The hypothetical is not about something else they could do with the funding. The hypothetical is about assessing what happens to a charity’s Cost-Effectiveness Score if they save money to achieve the same outcome.
How do you know that if they did something else with that funding the effectiveness of that action would be rated much more highly? According to ACE, the Costco lawsuit was a particularly cost effective intervention in spite of the fact that the lawsuit was dismissed for failing to state a valid legal claim:
“We think that out of all of Legal Impact for Chickens’ achievements, the Costco shareholder derivative case is particularly cost effective because it scored high on achievement quality.”

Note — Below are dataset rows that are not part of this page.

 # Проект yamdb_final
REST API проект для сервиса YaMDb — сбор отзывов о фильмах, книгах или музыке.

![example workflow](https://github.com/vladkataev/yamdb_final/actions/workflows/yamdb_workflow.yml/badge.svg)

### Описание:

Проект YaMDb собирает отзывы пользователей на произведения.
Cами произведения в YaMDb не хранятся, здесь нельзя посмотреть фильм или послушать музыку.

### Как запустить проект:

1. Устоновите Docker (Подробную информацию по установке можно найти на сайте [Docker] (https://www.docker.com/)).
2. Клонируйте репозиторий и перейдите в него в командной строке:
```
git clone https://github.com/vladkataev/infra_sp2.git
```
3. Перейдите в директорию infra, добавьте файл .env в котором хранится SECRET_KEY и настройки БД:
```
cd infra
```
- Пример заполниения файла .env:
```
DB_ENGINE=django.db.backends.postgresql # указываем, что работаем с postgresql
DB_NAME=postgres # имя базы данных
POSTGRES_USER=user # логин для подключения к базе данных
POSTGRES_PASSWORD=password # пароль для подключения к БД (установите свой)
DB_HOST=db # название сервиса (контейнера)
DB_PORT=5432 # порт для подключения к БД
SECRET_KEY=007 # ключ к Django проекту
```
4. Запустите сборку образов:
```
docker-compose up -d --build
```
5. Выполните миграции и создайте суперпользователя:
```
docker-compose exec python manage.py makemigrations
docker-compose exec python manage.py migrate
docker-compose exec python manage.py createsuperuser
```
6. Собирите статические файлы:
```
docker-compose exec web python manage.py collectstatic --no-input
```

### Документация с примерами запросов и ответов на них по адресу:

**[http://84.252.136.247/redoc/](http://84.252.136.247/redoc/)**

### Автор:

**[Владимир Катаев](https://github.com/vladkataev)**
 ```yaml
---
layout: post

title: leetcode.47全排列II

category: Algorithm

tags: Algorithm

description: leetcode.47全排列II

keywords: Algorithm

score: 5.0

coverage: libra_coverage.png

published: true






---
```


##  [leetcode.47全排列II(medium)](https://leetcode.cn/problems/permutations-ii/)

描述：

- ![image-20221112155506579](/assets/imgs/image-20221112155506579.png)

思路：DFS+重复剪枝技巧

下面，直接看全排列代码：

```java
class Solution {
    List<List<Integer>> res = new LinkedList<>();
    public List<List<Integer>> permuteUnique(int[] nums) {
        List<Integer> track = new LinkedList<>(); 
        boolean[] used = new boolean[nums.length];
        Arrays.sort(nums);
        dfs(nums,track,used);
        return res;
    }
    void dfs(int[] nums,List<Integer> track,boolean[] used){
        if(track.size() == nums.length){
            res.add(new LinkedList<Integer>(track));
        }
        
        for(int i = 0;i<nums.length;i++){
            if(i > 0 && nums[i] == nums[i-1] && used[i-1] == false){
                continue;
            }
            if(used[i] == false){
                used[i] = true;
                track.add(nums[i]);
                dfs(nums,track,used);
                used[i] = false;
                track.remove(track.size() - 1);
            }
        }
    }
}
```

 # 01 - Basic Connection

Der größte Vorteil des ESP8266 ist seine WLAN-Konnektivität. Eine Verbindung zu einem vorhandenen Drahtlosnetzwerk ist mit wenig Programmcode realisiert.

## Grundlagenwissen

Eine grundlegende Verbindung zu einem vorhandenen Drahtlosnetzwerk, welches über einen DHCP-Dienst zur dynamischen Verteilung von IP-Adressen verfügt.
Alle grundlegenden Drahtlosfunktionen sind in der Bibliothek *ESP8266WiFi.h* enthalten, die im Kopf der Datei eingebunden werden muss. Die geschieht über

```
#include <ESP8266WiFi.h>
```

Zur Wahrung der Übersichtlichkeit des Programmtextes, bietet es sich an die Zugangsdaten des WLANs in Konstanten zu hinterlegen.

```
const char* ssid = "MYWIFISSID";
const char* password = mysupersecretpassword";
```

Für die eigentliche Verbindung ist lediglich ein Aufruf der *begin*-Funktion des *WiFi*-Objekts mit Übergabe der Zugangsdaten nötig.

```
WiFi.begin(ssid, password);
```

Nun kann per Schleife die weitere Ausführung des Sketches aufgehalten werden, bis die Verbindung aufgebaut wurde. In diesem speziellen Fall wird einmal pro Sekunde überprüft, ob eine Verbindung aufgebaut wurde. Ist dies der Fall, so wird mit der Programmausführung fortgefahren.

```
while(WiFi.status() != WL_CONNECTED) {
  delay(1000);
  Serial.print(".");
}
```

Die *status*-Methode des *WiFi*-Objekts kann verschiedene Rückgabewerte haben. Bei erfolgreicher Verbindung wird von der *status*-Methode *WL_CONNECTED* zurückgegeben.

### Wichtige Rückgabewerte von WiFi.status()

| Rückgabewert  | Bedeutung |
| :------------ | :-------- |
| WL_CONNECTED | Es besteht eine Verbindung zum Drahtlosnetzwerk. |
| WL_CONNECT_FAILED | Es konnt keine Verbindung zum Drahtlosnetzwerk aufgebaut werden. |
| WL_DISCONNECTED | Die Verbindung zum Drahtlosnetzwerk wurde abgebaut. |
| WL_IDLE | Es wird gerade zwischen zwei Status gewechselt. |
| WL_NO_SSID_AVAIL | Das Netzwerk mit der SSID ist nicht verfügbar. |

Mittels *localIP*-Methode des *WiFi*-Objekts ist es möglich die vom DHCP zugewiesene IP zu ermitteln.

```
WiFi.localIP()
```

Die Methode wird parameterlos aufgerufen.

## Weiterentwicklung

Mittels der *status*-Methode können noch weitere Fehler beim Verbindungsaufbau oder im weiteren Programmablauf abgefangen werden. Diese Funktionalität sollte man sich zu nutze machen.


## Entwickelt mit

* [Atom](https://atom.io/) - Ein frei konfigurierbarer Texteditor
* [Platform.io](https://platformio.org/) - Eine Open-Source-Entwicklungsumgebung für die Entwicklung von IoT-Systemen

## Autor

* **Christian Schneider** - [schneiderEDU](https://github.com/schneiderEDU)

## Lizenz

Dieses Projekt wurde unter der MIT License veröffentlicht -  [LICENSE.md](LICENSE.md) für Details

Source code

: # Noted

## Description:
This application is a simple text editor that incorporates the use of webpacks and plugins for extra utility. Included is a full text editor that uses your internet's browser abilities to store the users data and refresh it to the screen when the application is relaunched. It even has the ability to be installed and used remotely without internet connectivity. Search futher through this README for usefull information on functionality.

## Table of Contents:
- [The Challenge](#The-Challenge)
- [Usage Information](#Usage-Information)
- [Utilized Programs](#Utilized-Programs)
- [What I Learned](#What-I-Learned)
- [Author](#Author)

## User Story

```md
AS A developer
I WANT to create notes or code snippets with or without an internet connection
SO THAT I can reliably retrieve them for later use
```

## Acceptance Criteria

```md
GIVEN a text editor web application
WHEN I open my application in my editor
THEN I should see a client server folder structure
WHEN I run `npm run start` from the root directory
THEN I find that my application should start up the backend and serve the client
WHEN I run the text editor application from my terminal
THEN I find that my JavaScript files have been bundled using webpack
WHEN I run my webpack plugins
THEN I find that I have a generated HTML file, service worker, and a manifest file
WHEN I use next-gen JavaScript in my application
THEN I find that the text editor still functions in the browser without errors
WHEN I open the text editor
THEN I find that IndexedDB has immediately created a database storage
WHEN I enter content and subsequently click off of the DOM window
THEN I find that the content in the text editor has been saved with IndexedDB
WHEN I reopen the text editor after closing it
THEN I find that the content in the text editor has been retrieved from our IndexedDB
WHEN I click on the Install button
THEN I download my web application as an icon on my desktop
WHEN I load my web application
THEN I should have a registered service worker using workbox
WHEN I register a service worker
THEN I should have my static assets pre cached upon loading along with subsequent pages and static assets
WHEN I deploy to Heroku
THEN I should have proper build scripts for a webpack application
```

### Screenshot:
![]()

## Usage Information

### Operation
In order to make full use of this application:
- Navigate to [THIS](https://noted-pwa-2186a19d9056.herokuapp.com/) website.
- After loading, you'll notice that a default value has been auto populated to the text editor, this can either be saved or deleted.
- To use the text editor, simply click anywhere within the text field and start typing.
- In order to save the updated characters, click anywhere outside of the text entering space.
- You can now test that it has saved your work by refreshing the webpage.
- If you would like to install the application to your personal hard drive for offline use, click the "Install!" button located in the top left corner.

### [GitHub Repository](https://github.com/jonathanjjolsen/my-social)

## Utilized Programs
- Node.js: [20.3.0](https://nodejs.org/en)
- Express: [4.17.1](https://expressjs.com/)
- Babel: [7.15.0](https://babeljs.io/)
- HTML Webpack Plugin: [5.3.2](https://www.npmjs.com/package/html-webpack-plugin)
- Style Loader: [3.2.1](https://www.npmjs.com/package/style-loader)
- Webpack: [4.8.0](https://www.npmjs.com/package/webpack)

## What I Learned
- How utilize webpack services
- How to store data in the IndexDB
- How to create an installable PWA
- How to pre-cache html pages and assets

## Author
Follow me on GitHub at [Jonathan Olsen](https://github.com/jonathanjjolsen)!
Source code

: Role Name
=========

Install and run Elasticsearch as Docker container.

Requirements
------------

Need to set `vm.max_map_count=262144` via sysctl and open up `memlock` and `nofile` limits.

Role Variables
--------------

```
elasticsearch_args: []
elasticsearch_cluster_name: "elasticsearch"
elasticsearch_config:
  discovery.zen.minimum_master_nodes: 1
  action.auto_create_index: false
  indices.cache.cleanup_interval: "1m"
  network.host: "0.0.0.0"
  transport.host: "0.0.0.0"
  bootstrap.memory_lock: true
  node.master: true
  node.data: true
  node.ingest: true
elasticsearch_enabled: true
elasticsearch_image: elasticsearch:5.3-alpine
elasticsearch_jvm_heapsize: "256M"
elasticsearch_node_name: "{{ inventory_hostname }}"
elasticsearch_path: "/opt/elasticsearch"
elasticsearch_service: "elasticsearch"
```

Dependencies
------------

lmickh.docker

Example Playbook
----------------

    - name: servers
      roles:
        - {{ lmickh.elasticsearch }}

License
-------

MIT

I’m also not sure how it would even be possible to evaluate a hypothetical in which LIC does something else with the funding. Could you explain how this hypothetical would work, and how it would be evaluated? All of the examples in our review are 100% objective and based on ACE’s own methodology. There is no subjectivity in our examples, and this was done intentionally.
I’m not sure how ACE’s goals could align with the principles of effective altruism if they intentionally created a methodology that contains the problem described above.
Imagine there is a law firm that has received over a million of dollars in funding, existed for multiple years, and failed to secure any favorable legal outcomes. Also imagine that their most cost-effective lawsuit was one in which they spent over $200,000, and the lawsuit was dismissed for failing to state a valid legal claim.
If this law firm were rated one of the top 100 law firms in the world, what would you think of the organization that assigned this rating? Would you say there is not good evidence for this being an incorrect rating?
ACE rated LIC as one of the Top 11 Animal Charities to Donate to in 2024. Prior to being reviewed, LIC received over a million dollars in funding, existed for multiple years, and failed to secure any favorable legal outcomes. According to ACE, LIC’s most cost-effective intervention was one in which they spent over $200,000, and the lawsuit was dismissed for failing to state a valid legal claim.
Are these factors poor evidence for LIC not being one of the 11 best animal charities to donate to?
I don’t really have a strong view about LIC—as I’ve mentioned elsewhere in the comments, I’m skeptical in general that very EA donors should give to farmed vertebrate welfare issues in the near future. But I don’t find this level of evidence particularly compelling on its own. I think I feel confused about the example you’re giving because it isn’t about hypothetical cost-effectiveness, it’s about historic cost-effectiveness, where what matters are the counterfactuals.
I broadly think the critique is interesting, and again, seems like probably an issue with the methodology, but on its own doesn’t seem like reason to think that ACE isn’t identifying good donation opportunities, because things besides cost-effectiveness also matter here.
You don’t find these facts particularly compelling evidence that LIC is not historically cost-effective?
LIC’s most cost-effective intervention was one in which they spent over $200,000, and the lawsuit was dismissed for failing to state a valid legal claim.
LIC received over a million dollars in funding prior to being reviewed
LIC existed for multiple years prior to being reviewed
LIC failed to secure any favorable legal outcomes, or file any lawsuit that stated a valid legal claim?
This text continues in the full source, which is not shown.